Material supplied:
──────

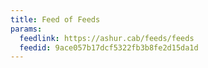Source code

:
 ```yaml
---
title: Feed of Feeds
params:
  feedlink: https://ashur.cab/feeds/feeds
  feedid: 9ace057b17dcf5322fb3b8fe2d15da1d
---
```

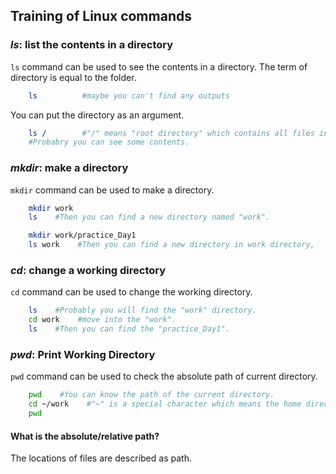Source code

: ## Training of Linux commands

### *ls*: list the contents in a directory  
`ls` command can be used to see the contents in a directory. The term of directory is equal to the folder.  
``` bash
    ls          #maybe you can't find any outputs
```  

You can put the directory as an argument.  
``` bash
    ls /        #"/" means "root directory" which contains all files in the computer.  
    #Probabry you can see some contents.
```

### *mkdir*: make a directory  
`mkdir` command can be used to make a directory.  
``` bash
    mkdir work  
    ls    #Then you can find a new directory named "work".
```

``` bash
    mkdir work/practice_Day1  
    ls work    #Then you can find a new directory in work directory,
```

### *cd*: change a working directory
`cd` command can be used to change the working directory.  
``` bash
    ls    #Probably you will find the "work" directory.  
    cd work    #move into the "work".  
    ls    #Then you can find the "practice_Day1".
``` 

### *pwd*: **P**rint **W**orking **D**irectory  
`pwd` command can be used to check the absolute path of current directory.  
``` bash
    pwd    #You can know the path of the current directory.
    cd ~/work    #"~" is a special character which means the home directory.
    pwd    
```  
#### What is the absolute/relative path?  
The locations of files are described as path.
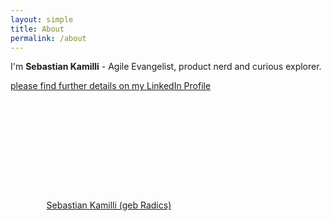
 ```yaml
---
layout: simple
title: About
permalink: /about
---
```

I'm **Sebastian Kamilli** - Agile Evangelist, product nerd and curious explorer. 

[please find further details on my LinkedIn Profile](https://www.linkedin.com/in/sebastiankamilli)

<script src="https://platform.linkedin.com/badges/js/profile.js" async defer type="text/javascript"></script>

<div class="badge-base LI-profile-badge" style="padding:4vh 6vw; margin:0 auto" data-locale="de_DE" data-size="medium" data-theme="light" data-type="VERTICAL" data-vanity="sebastiankamilli" data-version="v1"><a class="badge-base__link LI-simple-link" href="https://de.linkedin.com/in/sebastiankamilli?trk=profile-badge">Sebastian Kamilli (geb Radics)</a></div>
              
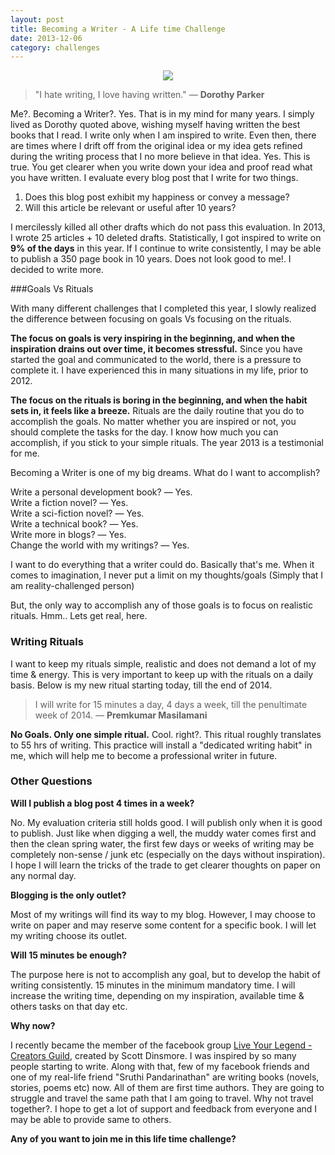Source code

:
 ```yaml
---
layout: post
title: Becoming a Writer - A Life time Challenge
date: 2013-12-06
category: challenges
---
```


<div style="text-align: center;">
<img src="{{site.url}}/img/becoming-a-writer.jpg"/>
</div>  

> "I hate writing, I love having written." ― **Dorothy Parker**

Me?. Becoming a Writer?. Yes. That is in my mind for many years. I simply lived as Dorothy quoted above, wishing myself having written the best books that I read. I write only when I am inspired to write. Even then, there are times where I drift off from the original idea or my idea gets refined during the writing process that I no more believe in that idea. Yes. This is true. You get clearer when you write down your idea and proof read what you have written. I evaluate every blog post that I write for two things.  

1. Does this blog post exhibit my happiness or convey a message?
2. Will this article be relevant or useful after 10 years?

I mercilessly killed all other drafts which do not pass this evaluation. In 2013, I wrote 25 articles + 10 deleted drafts. Statistically, I got inspired to write on **9% of the days** in this year. If I continue to write consistently, I may be able to publish a 350 page book in 10 years. Does not look good to me!. I decided to write more.

###Goals Vs Rituals

With many different challenges that I completed this year, I slowly realized the difference between focusing on goals Vs focusing on the rituals.  

**The focus on goals is very inspiring in the beginning, and when the inspiration drains out over time, it becomes stressful.** Since you have started the goal and communicated to the world, there is a pressure to complete it. I have experienced this in many situations in my life, prior to 2012.  

**The focus on the rituals is boring in the beginning, and when the habit sets in, it feels like a breeze.** Rituals are the daily routine that you do to accomplish the goals. No matter whether you are inspired or not, you should complete the tasks for the day. I know how much you can accomplish, if you stick to your simple rituals. The year 2013 is a testimonial for me.   

Becoming a Writer is one of my big dreams. What do I want to accomplish?  

Write a personal development book? ― Yes.  
Write a fiction novel? ― Yes.  
Write a sci-fiction novel? ― Yes.  
Write a technical book? ― Yes.  
Write more in blogs? ― Yes.  
Change the world with my writings? ― Yes.  

I want to do everything that a writer could do. Basically that's me. When it comes to imagination, I never put a limit on my thoughts/goals (Simply that I am reality-challenged person)  

But, the only way to accomplish any of those goals is to focus on realistic rituals. Hmm.. Lets get real, here.  

### Writing Rituals

I want to keep my rituals simple, realistic and does not demand a lot of my time & energy. This is very important to keep up with the rituals on a daily basis. Below is my new ritual starting today, till the end of 2014.  

> I will write for 15 minutes a day, 4 days a week, till the penultimate week of 2014. ― **Premkumar Masilamani** 

**No Goals. Only one simple ritual.** Cool. right?. This ritual roughly translates to 55 hrs of writing. This practice will install a "dedicated writing habit" in me, which will help me to become a professional writer in future.  

### Other Questions

**Will I publish a blog post 4 times in a week?**  

No. My evaluation criteria still holds good. I will publish only when it is good to publish. Just like when digging a well, the muddy water comes first and then the clean spring water, the first few days or weeks of writing may be completely non-sense / junk etc (especially on the days without inspiration). I hope I will learn the tricks of the trade to get clearer thoughts on paper on any normal day.  

**Blogging is the only outlet?**  

Most of my writings will find its way to my blog. However, I may choose to write on paper and may reserve some content for a specific book. I will let my writing choose its outlet.  

**Will 15 minutes be enough?**  

The purpose here is not to accomplish any goal, but to develop the habit of writing consistently. 15 minutes in the minimum mandatory time. I will increase the writing time, depending on my inspiration, available time & others tasks on that day etc.  

**Why now?**  

I recently became the member of the facebook group [Live Your Legend - Creators Guild](https://www.facebook.com/groups/LYLcreatorsguild/), created by Scott Dinsmore. I was inspired by so many people starting to write. Along with that, few of my facebook friends and one of my real-life friend "Sruthi Pandarinathan" are writing books (novels, stories, poems etc) now. All of them are first time authors. They are going to struggle and travel the same path that I am going to travel. Why not travel together?. I hope to get a lot of support and feedback from everyone and I may be able to provide same to others.  

**Any of you want to join me in this life time challenge?**  

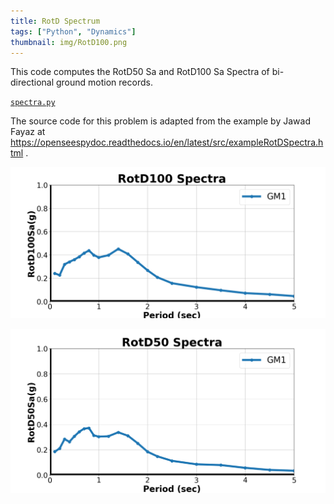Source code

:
 ```yaml
---
title: RotD Spectrum
tags: ["Python", "Dynamics"]
thumbnail: img/RotD100.png
---
```


This code computes the RotD50 Sa and RotD100 Sa Spectra of bi-directional
ground motion records.

[`spectra.py`](spectra.py)

The source code for this problem is adapted from the example by Jawad Fayaz 
at https://openseespydoc.readthedocs.io/en/latest/src/exampleRotDSpectra.html .

![](img/RotD100.png)

![](img/RotD50.png)

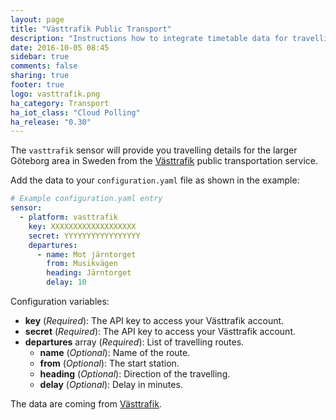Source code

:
 ```yaml
---
layout: page
title: "Västtrafik Public Transport"
description: "Instructions how to integrate timetable data for travelling in Sweden within Home Assistant."
date: 2016-10-05 08:45
sidebar: true
comments: false
sharing: true
footer: true
logo: vasttrafik.png
ha_category: Transport
ha_iot_class: "Cloud Polling"
ha_release: "0.30"
---
```



The `vasttrafik` sensor will provide you travelling details for the larger Göteborg area in Sweden from the [Västtrafik](https://vasttrafik.se/) public transportation service.

Add the data to your `configuration.yaml` file as shown in the example:

```yaml
# Example configuration.yaml entry
sensor:
  - platform: vasttrafik
    key: XXXXXXXXXXXXXXXXXXX
    secret: YYYYYYYYYYYYYYYYY
    departures:
      - name: Mot järntorget
        from: Musikvägen
        heading: Järntorget
        delay: 10
```

Configuration variables:

- **key** (*Required*): The API key to access your Västtrafik account.
- **secret** (*Required*): The API key to access your Västtrafik account.
- **departures** array (*Required*): List of travelling routes.
  - **name** (*Optional*): Name of the route.
  - **from** (*Optional*): The start station.
  - **heading** (*Optional*): Direction of the travelling.
  - **delay** (*Optional*): Delay in minutes.

The data are coming from [Västtrafik](https://vasttrafik.se/).
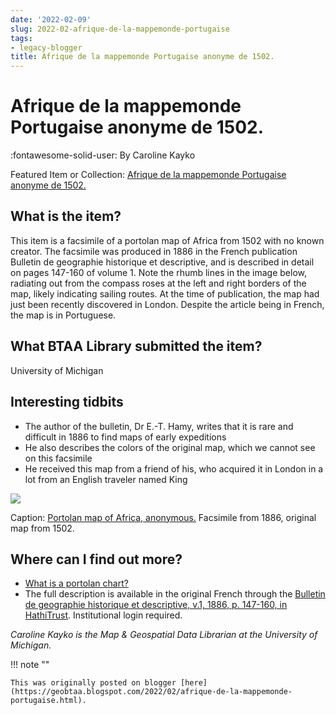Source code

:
 ```yaml
---
date: '2022-02-09'
slug: 2022-02-afrique-de-la-mappemonde-portugaise
tags:
- legacy-blogger
title: Afrique de la mappemonde Portugaise anonyme de 1502.
---
```


# Afrique de la mappemonde Portugaise anonyme de 1502.

:fontawesome-solid-user: By Caroline Kayko 

Featured Item or Collection: [Afrique de la mappemonde Portugaise anonyme de 1502.](https://geo.btaa.org/catalog/845fa2d2-807d-4636-8a71-19a6cc690ea0)

## What is the item? 

This item is a facsimile of a portolan map of Africa from 1502 with no known creator. The facsimile was produced in 1886 in the French publication Bulletin de geographie historique et descriptive, and is described in detail on pages 147-160 of volume 1. <!-- more --> Note the rhumb lines in the image below, radiating out from the compass roses at the left and right borders of the map, likely indicating sailing routes. At the time of publication, the map had just been recently discovered in London. Despite the article being in French, the map is in Portuguese. 

## What BTAA Library submitted the item? 

University of Michigan 

## Interesting tidbits

* The author of the bulletin, Dr E.-T. Hamy, writes that it is rare and difficult in 1886 to find maps of early expeditions
* He also describes the colors of the original map, which we cannot see on this facsimile
* He received this map from a friend of his, who acquired it in London in a lot from an English traveler named King 

![](https://lh5.googleusercontent.com/MC28uVd3LjRIJWR8lf-4rAQKVfsxZL7yb38abnF7ngprRqAKp8tQtD-R-oCivuEnFrxigK-qUL28S6JQy5Qu3vulqZOMvRmgM7bzFb_mwNOpll3iZQ67H8M3dHJWqZO3kVu471xM) 

Caption: [Portolan map of Africa, anonymous.](https://quod.lib.umich.edu/c/clark1ic/x-003281819/39015091193402) Facsimile from 1886, original map from 1502. 

## Where can I find out more?

* [What is a portolan chart?](http://gallery.lib.umn.edu/exhibits/show/portolan-charts/introduction-to-portolan-chart/what-is-a-portolan-chart-)
* The full description is available in the original French through the [Bulletin de geographie historique et descriptive, v.1, 1886, p. 147-160, in HathiTrust](https://babel.hathitrust.org/cgi/pt?id=uc1.$b551507&view=1up&seq=182). Institutional login required. 

*Caroline Kayko is the Map & Geospatial Data Librarian at the University of Michigan.*

!!! note ""

	This was originally posted on blogger [here](https://geobtaa.blogspot.com/2022/02/afrique-de-la-mappemonde-portugaise.html).

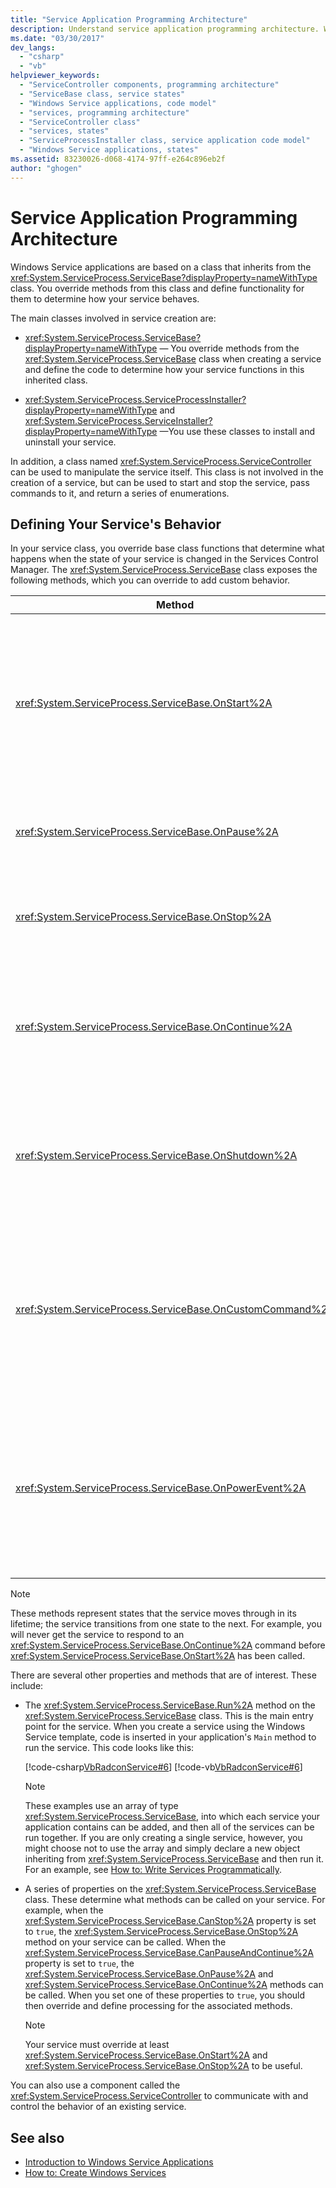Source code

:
 ```yaml
---
title: "Service Application Programming Architecture"
description: Understand service application programming architecture. Windows Service applications are based on a class that inherits from System.ServiceProcess.ServiceBase.
ms.date: "03/30/2017"
dev_langs: 
  - "csharp"
  - "vb"
helpviewer_keywords: 
  - "ServiceController components, programming architecture"
  - "ServiceBase class, service states"
  - "Windows Service applications, code model"
  - "services, programming architecture"
  - "ServiceController class"
  - "services, states"
  - "ServiceProcessInstaller class, service application code model"
  - "Windows Service applications, states"
ms.assetid: 83230026-d068-4174-97ff-e264c896eb2f
author: "ghogen"
---
```

# Service Application Programming Architecture
Windows Service applications are based on a class that inherits from the <xref:System.ServiceProcess.ServiceBase?displayProperty=nameWithType> class. You override methods from this class and define functionality for them to determine how your service behaves.  
  
 The main classes involved in service creation are:  
  
- <xref:System.ServiceProcess.ServiceBase?displayProperty=nameWithType> — You override methods from the <xref:System.ServiceProcess.ServiceBase> class when creating a service and define the code to determine how your service functions in this inherited class.  
  
- <xref:System.ServiceProcess.ServiceProcessInstaller?displayProperty=nameWithType> and <xref:System.ServiceProcess.ServiceInstaller?displayProperty=nameWithType> —You use these classes to install and uninstall your service.  
  
 In addition, a class named <xref:System.ServiceProcess.ServiceController> can be used to manipulate the service itself. This class is not involved in the creation of a service, but can be used to start and stop the service, pass commands to it, and return a series of enumerations.  
  
## Defining Your Service's Behavior  
 In your service class, you override base class functions that determine what happens when the state of your service is changed in the Services Control Manager. The <xref:System.ServiceProcess.ServiceBase> class exposes the following methods, which you can override to add custom behavior.  
  
|Method|Override to|  
|------------|-----------------|  
|<xref:System.ServiceProcess.ServiceBase.OnStart%2A>|Indicate what actions should be taken when your service starts running. You must write code in this procedure for your service to perform useful work.|  
|<xref:System.ServiceProcess.ServiceBase.OnPause%2A>|Indicate what should happen when your service is paused.|  
|<xref:System.ServiceProcess.ServiceBase.OnStop%2A>|Indicate what should happen when your service stops running.|  
|<xref:System.ServiceProcess.ServiceBase.OnContinue%2A>|Indicate what should happen when your service resumes normal functioning after being paused.|  
|<xref:System.ServiceProcess.ServiceBase.OnShutdown%2A>|Indicate what should happen just prior to your system shutting down, if your service is running at that time.|  
|<xref:System.ServiceProcess.ServiceBase.OnCustomCommand%2A>|Indicate what should happen when your service receives a custom command. For more information on custom commands, see MSDN online.|  
|<xref:System.ServiceProcess.ServiceBase.OnPowerEvent%2A>|Indicate how the service should respond when a power management event is received, such as a low battery or suspended operation.|  
  
> [!NOTE]
> These methods represent states that the service moves through in its lifetime; the service transitions from one state to the next. For example, you will never get the service to respond to an <xref:System.ServiceProcess.ServiceBase.OnContinue%2A> command before <xref:System.ServiceProcess.ServiceBase.OnStart%2A> has been called.  
  
 There are several other properties and methods that are of interest. These include:  
  
- The <xref:System.ServiceProcess.ServiceBase.Run%2A> method on the <xref:System.ServiceProcess.ServiceBase> class. This is the main entry point for the service. When you create a service using the Windows Service template, code is inserted in your application's `Main` method to run the service. This code looks like this:  
  
     [!code-csharp[VbRadconService#6](../../../samples/snippets/csharp/VS_Snippets_VBCSharp/VbRadconService/CS/MyNewService.cs#6)]
     [!code-vb[VbRadconService#6](../../../samples/snippets/visualbasic/VS_Snippets_VBCSharp/VbRadconService/VB/MyNewService.vb#6)]  
  
    > [!NOTE]
    > These examples use an array of type <xref:System.ServiceProcess.ServiceBase>, into which each service your application contains can be added, and then all of the services can be run together. If you are only creating a single service, however, you might choose not to use the array and simply declare a new object inheriting from <xref:System.ServiceProcess.ServiceBase> and then run it. For an example, see [How to: Write Services Programmatically](how-to-write-services-programmatically.md).  
  
- A series of properties on the <xref:System.ServiceProcess.ServiceBase> class. These determine what methods can be called on your service. For example, when the <xref:System.ServiceProcess.ServiceBase.CanStop%2A> property is set to `true`, the <xref:System.ServiceProcess.ServiceBase.OnStop%2A> method on your service can be called. When the <xref:System.ServiceProcess.ServiceBase.CanPauseAndContinue%2A> property is set to `true`, the <xref:System.ServiceProcess.ServiceBase.OnPause%2A> and <xref:System.ServiceProcess.ServiceBase.OnContinue%2A> methods can be called. When you set one of these properties to `true`, you should then override and define processing for the associated methods.  
  
    > [!NOTE]
    > Your service must override at least <xref:System.ServiceProcess.ServiceBase.OnStart%2A> and <xref:System.ServiceProcess.ServiceBase.OnStop%2A> to be useful.  
  
 You can also use a component called the <xref:System.ServiceProcess.ServiceController> to communicate with and control the behavior of an existing service.  
  
## See also

- [Introduction to Windows Service Applications](introduction-to-windows-service-applications.md)
- [How to: Create Windows Services](how-to-create-windows-services.md)
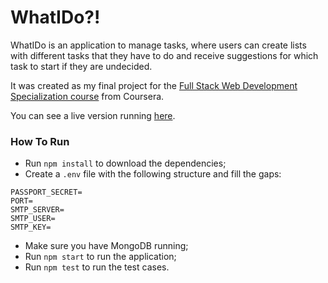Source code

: # WhatIDo?!

WhatIDo is an application to manage tasks, where users can create lists with different tasks that they have to do and receive suggestions for which task to start if they are undecided.

It was created as my final project for the [Full Stack Web Development Specialization course](https://www.coursera.org/specializations/full-stack) from Coursera.

You can see a live version running [here](https://wid.glitch.me).

### How To Run

  - Run `npm install` to download the dependencies;
  - Create a `.env` file with the following structure and fill the gaps:
```
PASSPORT_SECRET=
PORT=
SMTP_SERVER=
SMTP_USER=
SMTP_KEY=
```
  - Make sure you have MongoDB running;
  - Run `npm start` to run the application;
  - Run `npm test` to run the test cases.
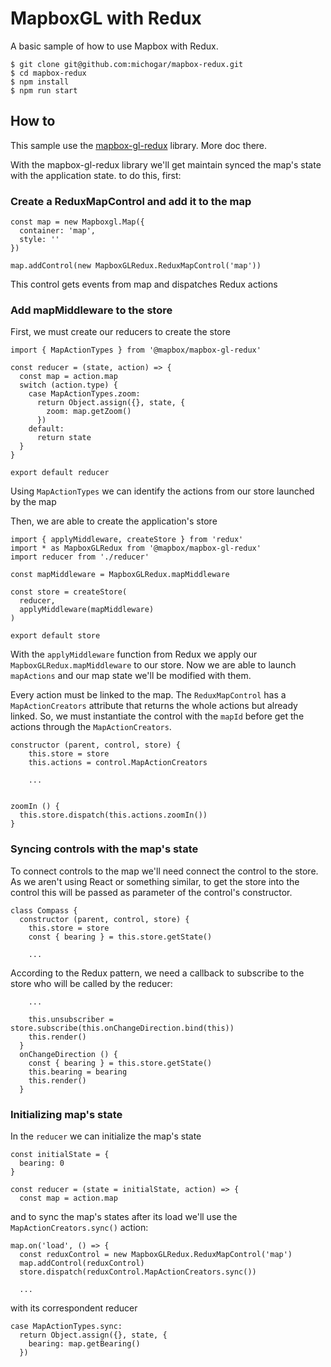 # MapboxGL with Redux

A basic sample of how to use Mapbox with Redux.

```
$ git clone git@github.com:michogar/mapbox-redux.git
$ cd mapbox-redux
$ npm install
$ npm run start
```

## How to

This sample use the [mapbox-gl-redux](https://github.com/mapbox/mapbox-gl-redux) library. More doc there.

With the mapbox-gl-redux library we'll get maintain synced the map's state with the application state. to do this, first:

### Create a ReduxMapControl and add it to the map

```
const map = new Mapboxgl.Map({
  container: 'map',
  style: ''
})

map.addControl(new MapboxGLRedux.ReduxMapControl('map'))
```

This control gets events from map and dispatches Redux actions

### Add mapMiddleware to the store

First, we must create our reducers to create the store

```
import { MapActionTypes } from '@mapbox/mapbox-gl-redux'

const reducer = (state, action) => {
  const map = action.map
  switch (action.type) {
    case MapActionTypes.zoom:
      return Object.assign({}, state, {
        zoom: map.getZoom()
      })
    default:
      return state
  }
}

export default reducer
```

Using `MapActionTypes` we can identify the actions from our store launched by the map

Then, we are able to create the application's store

```
import { applyMiddleware, createStore } from 'redux'
import * as MapboxGLRedux from '@mapbox/mapbox-gl-redux'
import reducer from './reducer'

const mapMiddleware = MapboxGLRedux.mapMiddleware

const store = createStore(
  reducer,
  applyMiddleware(mapMiddleware)
)

export default store
```

With the `applyMiddleware` function from Redux we apply our `MapboxGLRedux.mapMiddleware` to our store. Now we are able
to launch `mapActions` and our map state we'll be modified with them.

Every action must be linked to the map. The `ReduxMapControl` has a `MapActionCreators` attribute that returns the whole
actions but already linked. So, we must instantiate the control with the `mapId` before get the actions through
the `MapActionCreators`.

```
constructor (parent, control, store) {
    this.store = store
    this.actions = control.MapActionCreators

    ...


zoomIn () {
  this.store.dispatch(this.actions.zoomIn())
}
```

### Syncing controls with the map's state

To connect controls to the map we'll need connect the control to the store. As we aren't using React or something similar,
to get the store into the control this will be passed as parameter of the control's constructor.

```
class Compass {
  constructor (parent, control, store) {
    this.store = store
    const { bearing } = this.store.getState()

    ...
```

According to the Redux pattern, we need a callback to subscribe to the store who will be called by the reducer:

```
    ...

    this.unsubscriber = store.subscribe(this.onChangeDirection.bind(this))
    this.render()
  }
  onChangeDirection () {
    const { bearing } = this.store.getState()
    this.bearing = bearing
    this.render()
  }
```

### Initializing map's state

In the `reducer` we can initialize the map's state

```
const initialState = {
  bearing: 0
}

const reducer = (state = initialState, action) => {
  const map = action.map
```

and to sync the map's states after its load we'll use the `MapActionCreators.sync()` action:

```
map.on('load', () => {
  const reduxControl = new MapboxGLRedux.ReduxMapControl('map')
  map.addControl(reduxControl)
  store.dispatch(reduxControl.MapActionCreators.sync())

  ...
```

with its correspondent reducer

```
case MapActionTypes.sync:
  return Object.assign({}, state, {
    bearing: map.getBearing()
  })
```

──────

Your instructions:
Scan the material above for the string "reduxControl" and report each line where you find it.

Exercise solution:
  const reduxControl = new MapboxGLRedux.ReduxMapControl('map')
  map.addControl(reduxControl)
  store.dispatch(reduxControl.MapActionCreators.sync())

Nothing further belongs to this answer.